Directions for this task
Pull out every line below holding the word "чтобы".

*** Information given ***

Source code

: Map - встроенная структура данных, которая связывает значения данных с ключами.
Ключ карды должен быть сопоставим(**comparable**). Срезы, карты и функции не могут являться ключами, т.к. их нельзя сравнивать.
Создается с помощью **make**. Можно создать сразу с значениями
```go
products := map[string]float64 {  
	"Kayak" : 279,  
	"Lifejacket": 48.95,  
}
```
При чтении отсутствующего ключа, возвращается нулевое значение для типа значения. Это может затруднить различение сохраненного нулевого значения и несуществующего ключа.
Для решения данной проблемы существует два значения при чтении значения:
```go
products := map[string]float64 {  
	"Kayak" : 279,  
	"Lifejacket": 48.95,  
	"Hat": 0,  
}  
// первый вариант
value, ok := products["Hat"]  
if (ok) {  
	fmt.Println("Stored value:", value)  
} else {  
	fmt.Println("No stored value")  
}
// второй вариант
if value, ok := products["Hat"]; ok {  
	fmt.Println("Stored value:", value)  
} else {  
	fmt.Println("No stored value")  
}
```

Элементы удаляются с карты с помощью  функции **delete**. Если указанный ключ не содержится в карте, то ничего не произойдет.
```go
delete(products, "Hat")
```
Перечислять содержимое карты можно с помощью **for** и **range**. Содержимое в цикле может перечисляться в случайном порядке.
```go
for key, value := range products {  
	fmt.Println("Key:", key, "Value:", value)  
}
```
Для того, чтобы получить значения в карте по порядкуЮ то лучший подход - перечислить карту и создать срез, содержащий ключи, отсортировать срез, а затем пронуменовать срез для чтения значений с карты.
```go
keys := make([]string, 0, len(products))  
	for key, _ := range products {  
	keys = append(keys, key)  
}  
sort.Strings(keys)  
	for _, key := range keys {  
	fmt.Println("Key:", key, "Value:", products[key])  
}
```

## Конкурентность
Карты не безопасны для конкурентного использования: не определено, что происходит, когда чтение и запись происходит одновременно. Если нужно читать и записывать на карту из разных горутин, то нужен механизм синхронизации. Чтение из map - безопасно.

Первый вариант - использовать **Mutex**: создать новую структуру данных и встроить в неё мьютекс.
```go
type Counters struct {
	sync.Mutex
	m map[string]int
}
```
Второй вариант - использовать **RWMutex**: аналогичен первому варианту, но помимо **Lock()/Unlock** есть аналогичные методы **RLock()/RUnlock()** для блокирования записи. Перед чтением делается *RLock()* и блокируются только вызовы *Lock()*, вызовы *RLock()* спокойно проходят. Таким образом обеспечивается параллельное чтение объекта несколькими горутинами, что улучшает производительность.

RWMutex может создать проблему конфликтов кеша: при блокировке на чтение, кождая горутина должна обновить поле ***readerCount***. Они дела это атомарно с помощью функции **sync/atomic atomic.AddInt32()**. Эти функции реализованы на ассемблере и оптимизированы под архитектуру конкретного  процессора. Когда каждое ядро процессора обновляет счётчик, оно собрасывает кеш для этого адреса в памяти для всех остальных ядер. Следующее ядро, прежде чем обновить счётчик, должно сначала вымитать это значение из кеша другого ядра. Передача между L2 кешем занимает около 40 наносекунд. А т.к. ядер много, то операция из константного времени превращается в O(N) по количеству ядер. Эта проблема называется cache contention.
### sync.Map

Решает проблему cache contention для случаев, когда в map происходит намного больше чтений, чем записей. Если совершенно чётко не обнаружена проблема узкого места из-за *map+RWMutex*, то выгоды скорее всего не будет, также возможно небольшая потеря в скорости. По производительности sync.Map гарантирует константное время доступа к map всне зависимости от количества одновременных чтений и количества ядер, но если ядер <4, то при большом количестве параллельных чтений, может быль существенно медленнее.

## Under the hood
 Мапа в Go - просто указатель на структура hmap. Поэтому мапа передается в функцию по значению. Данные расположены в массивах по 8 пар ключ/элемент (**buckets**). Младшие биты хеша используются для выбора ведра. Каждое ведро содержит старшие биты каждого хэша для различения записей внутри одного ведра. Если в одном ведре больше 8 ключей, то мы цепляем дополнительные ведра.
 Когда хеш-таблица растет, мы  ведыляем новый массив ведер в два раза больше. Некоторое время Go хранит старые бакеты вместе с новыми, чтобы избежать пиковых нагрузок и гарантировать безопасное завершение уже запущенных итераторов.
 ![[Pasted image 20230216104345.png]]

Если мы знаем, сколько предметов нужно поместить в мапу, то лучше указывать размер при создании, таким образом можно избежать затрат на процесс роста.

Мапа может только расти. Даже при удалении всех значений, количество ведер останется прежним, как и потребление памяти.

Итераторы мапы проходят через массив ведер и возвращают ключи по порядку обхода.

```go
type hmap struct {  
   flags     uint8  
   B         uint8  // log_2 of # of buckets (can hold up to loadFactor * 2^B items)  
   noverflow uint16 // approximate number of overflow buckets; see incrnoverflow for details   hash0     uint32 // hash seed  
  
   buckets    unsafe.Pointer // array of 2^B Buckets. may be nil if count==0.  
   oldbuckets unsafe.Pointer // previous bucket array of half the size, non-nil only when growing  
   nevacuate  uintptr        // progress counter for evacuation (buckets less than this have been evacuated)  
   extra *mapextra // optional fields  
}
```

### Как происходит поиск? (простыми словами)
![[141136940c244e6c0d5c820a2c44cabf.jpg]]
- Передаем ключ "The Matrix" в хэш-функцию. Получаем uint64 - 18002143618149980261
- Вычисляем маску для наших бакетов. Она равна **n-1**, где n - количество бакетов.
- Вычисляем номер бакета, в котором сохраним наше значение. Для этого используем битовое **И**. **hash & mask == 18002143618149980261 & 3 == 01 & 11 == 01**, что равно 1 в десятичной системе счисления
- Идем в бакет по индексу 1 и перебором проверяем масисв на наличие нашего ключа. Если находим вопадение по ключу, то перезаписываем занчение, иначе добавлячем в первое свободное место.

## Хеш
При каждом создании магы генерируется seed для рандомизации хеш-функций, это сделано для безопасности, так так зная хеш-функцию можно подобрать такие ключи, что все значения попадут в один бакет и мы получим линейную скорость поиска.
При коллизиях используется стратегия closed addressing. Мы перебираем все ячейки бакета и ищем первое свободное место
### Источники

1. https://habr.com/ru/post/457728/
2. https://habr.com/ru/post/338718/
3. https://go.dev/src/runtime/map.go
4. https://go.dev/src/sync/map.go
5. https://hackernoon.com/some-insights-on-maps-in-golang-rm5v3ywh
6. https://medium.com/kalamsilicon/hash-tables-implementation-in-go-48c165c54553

*** End of Information given ***

Response to this exercise
Для того, чтобы получить значения в карте по порядкуЮ то лучший подход - перечислить карту и создать срез, содержащий ключи, отсортировать срез, а затем пронуменовать срез для чтения значений с карты.
 Когда хеш-таблица растет, мы  ведыляем новый массив ведер в два раза больше. Некоторое время Go хранит старые бакеты вместе с новыми, чтобы избежать пиковых нагрузок и гарантировать безопасное завершение уже запущенных итераторов.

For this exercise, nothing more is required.